### Source material
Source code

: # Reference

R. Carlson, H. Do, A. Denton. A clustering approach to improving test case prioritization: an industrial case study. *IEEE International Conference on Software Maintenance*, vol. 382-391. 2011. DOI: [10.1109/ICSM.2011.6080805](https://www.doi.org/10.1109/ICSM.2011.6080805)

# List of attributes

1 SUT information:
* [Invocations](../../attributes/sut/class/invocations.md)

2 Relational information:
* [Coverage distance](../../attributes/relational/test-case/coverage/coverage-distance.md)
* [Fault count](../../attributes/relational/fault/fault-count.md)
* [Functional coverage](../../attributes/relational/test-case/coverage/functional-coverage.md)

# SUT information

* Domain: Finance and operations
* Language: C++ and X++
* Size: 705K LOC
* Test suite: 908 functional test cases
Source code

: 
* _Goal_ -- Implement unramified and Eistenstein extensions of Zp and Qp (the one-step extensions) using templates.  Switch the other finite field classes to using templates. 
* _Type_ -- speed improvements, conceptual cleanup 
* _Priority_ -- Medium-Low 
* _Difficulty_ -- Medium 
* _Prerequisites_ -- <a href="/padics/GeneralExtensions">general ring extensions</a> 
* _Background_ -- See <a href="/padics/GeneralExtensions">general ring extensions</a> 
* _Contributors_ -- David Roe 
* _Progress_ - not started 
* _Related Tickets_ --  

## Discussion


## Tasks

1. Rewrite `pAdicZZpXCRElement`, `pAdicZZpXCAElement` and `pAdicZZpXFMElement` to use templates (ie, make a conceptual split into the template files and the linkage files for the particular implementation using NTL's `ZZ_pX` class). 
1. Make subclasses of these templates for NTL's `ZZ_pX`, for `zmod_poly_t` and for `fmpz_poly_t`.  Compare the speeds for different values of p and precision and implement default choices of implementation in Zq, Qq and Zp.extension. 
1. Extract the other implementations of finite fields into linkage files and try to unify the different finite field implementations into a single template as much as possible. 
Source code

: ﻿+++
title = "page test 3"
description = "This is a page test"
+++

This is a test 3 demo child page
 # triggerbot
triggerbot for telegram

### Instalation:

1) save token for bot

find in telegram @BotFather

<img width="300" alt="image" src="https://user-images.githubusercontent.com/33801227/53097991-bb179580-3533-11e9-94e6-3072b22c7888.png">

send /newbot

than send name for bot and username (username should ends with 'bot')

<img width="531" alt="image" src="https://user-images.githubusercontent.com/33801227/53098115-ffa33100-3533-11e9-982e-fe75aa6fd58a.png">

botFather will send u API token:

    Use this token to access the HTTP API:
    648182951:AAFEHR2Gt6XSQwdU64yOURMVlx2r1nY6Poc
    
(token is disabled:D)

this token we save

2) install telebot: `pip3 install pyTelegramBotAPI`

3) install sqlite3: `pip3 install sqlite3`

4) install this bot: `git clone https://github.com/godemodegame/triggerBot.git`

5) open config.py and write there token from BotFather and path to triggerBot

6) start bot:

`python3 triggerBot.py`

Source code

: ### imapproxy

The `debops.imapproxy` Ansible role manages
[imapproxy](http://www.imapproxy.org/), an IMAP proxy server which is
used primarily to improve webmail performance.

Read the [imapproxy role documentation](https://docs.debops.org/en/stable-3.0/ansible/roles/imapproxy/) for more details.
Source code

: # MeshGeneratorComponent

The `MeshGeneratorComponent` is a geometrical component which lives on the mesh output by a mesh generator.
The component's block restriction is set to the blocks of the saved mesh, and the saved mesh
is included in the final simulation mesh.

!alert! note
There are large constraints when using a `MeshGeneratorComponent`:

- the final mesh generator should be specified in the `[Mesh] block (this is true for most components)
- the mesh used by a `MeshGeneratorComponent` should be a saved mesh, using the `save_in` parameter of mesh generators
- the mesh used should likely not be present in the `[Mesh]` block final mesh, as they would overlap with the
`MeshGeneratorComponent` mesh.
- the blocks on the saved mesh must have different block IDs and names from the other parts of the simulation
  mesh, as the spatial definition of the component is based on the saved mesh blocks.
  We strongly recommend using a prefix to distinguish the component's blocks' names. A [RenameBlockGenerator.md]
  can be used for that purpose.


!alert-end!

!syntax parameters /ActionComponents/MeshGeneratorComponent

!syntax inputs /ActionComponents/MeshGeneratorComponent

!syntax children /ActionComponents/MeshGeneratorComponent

### How to complete this task
From the records above, copy each line where the word "debops" can be found.

### Response to the task
The `debops.imapproxy` Ansible role manages
Read the [imapproxy role documentation](https://docs.debops.org/en/stable-3.0/ansible/roles/imapproxy/) for more details.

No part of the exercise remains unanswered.